Duplex DNA ends are not modified by RecN protein. Ligation reactions were carried out in dilute conditions as described under “Experimental Procedures” except that the reaction volume was doubled to 200 μl. 1.2 μm bp of 2.4-kb PstI linearized plasmid DNA (pEAW3) substrate (marker, lds M) was incubated with 2.5 mm ATP in the presence or absence of 2.4 μm Dr RecN protein for 30 min before the addition of 2.5 units of E. coli DNA ligase. Following the ligation step, the E. coli DNA ligase was heat-inactivated (45 min at 65 °C), and each reaction was split into two samples. Both samples were supplemented with PstI restriction endonuclease reaction buffer. The samples were then incubated in the presence (PstI label) or absence (Mock label) of 25 units of PstI endonuclease enzyme for 2 h at 37 °C. The reaction was stopped, and the products were purified as described under “Experimental Procedures.”

RecN Stimulation of Intermolecular DNA Interactions Is Greatly Enhanced by ATP Nucleotide

As shown in Fig. 2, the Dr RecN protein is a modest ATPase, and the rate of ATP hydrolyzed is stimulated by duplex DNA. Each of the DNA ligation experiments above included ATP cofactor (see “Experimental Procedures”), but we wished to determine whether ATP and/or ATP hydrolysis was required for the facilitation of intermolecular ligation of linear duplex molecules. Because the E. coli DNA ligase is dependent on NAD+ cofactor, the ATP can be omitted from the reaction without affecting the DNA ligase (Fig. 7A, compare lanes 1 and 3).

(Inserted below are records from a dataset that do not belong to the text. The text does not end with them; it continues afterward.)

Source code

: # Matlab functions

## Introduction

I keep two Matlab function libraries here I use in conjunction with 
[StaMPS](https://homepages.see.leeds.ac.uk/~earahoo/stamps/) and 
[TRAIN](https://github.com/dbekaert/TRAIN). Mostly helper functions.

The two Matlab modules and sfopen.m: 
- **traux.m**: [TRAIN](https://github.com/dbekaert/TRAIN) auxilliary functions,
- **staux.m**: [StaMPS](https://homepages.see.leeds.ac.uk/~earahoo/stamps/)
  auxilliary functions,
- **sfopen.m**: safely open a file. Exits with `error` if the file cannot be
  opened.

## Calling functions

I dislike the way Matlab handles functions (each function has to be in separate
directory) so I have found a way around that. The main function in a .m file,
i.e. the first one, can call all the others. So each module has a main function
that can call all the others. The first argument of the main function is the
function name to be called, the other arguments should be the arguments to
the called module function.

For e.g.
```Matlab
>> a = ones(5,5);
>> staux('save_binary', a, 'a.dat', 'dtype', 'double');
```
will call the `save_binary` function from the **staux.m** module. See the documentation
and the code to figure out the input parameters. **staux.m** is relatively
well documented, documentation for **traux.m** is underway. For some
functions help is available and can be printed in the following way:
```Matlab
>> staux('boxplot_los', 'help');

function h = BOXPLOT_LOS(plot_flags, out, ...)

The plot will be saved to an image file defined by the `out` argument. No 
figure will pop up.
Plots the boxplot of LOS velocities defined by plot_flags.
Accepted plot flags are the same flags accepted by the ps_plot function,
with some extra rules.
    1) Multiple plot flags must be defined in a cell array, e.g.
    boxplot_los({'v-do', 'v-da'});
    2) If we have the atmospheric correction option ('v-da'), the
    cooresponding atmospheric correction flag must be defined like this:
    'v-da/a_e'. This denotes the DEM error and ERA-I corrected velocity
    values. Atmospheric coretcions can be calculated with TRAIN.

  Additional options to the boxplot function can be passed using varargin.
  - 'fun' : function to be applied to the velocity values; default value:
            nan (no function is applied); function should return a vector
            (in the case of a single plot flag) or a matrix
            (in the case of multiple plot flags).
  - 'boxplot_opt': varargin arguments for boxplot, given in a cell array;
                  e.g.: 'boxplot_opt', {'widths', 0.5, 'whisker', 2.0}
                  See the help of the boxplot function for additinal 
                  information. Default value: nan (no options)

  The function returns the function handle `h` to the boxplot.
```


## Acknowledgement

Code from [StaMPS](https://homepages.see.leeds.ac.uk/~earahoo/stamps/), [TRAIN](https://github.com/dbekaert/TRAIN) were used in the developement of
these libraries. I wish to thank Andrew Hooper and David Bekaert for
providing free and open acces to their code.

In the absence of nucleotide cofactor, RecN (0.9 μm) mediates the intermolecular association of the linear DNA molecules (Fig. 7A, lane 2), but fewer higher order, multimeric DNA products are produced in the absence of nucleotide than when ATP is present (Fig. 7A, lane 4). This lack of large DNA multimers is also observed when a slowly hydrolyzable ATP analog is added to the reaction instead of ATP (Fig. 7A, lane 6). In the presence of ATPγS, many intermolecular ligation products are observed; however, the distribution of ligated products is modified such that the major products are dimers instead of higher order multimers. Furthermore, intramolecular ligation products (self-ligated, circular plasmids) are inhibited by RecN to a greater extent with ATPγS than in the presence or absence of ATP. This may indicate that the RecN protein is binding the DNA with higher affinity in the presence of the ATP analog. To test this possibility, we titrated the RecN protein in the ligation experiments using either no nucleotide, ATP or ATPγS and quantitated the proportion of intermolecular, multimeric linear DNA products (dimers, trimers, etc.) formed as a function of RecN concentration (Fig. 7B). When ATP is provided as a cofactor, RecN concentrations above 1.5 μm are necessary to facilitate the formation of nearly 90% intermolecular products. However, a comparable level of multimeric products are observed with as little as 0.3 μm RecN when ATPγS is supplied to RecN. Much higher concentrations of RecN are required when no nucleotide is added to the reaction. These results show that nucleotide reduces the amount of RecN required to effectively interact with DNA, perhaps by increasing the affinity of RecN for DNA.

FIGURE 7.

FIGURE 7.

Effect of ATP nucleotide on RecN-dependent tethering of linear duplex DNA molecules. Ligation reactions were carried out in dilute conditions as described under “Experimental Procedures” except that 1.2 μm bp of 2.4-kb PstI linearized plasmid DNA (pEAW3) substrate (marker, lds M) was incubated with various amounts of Dr RecN protein (from 0 to 3.6 μm) with either no nucleotide cofactor, 2.5 mm ATP or 2.5 mm ATPγS for 30 min before the addition of 2.5 units of E. coli DNA ligase. The ligated DNA products were purified from the dilute reaction mixture as described under “Experimental Procedures” and analyzed in a 0.7% agarose gel. A, a representative gel illustrating the intermolecular ligation products stimulated by 0.9 μm RecN protein in the absence of nucleotide cofactor (none, lane 2), and the presence of ATP (lane 4) or ATPγS (lane 6). B, graph representing the proportion of multimeric intermolecular ligation products as a function of RecN concentration. Multimeric intermolecular ligation products are defined as the sum of all DNA band intensities in a particular lane that correspond in mobility to dimers, trimers, tetramers, and higher ordered multimers of the linear duplex plasmid that were detectable by the TotalLab gel quantitation software package. This sum was divided by the sum of all band intensities in the same lane (multimer products, substrate, and self-ligated circles).

DISCUSSION

The primary conclusion of this study is that the D. radiodurans RecN protein has cohesin-like function. It is a modest ATPase that bridges different DNA molecules together. Extensive genetic evidence underscores the importance of RecN to bacterial genome maintenance. Here, we provide the first characterization of the effectiveness of RecN associations with duplex DNA. It is also the first demonstration of SMC protein-like function in a bacterial recombinational DNA repair protein.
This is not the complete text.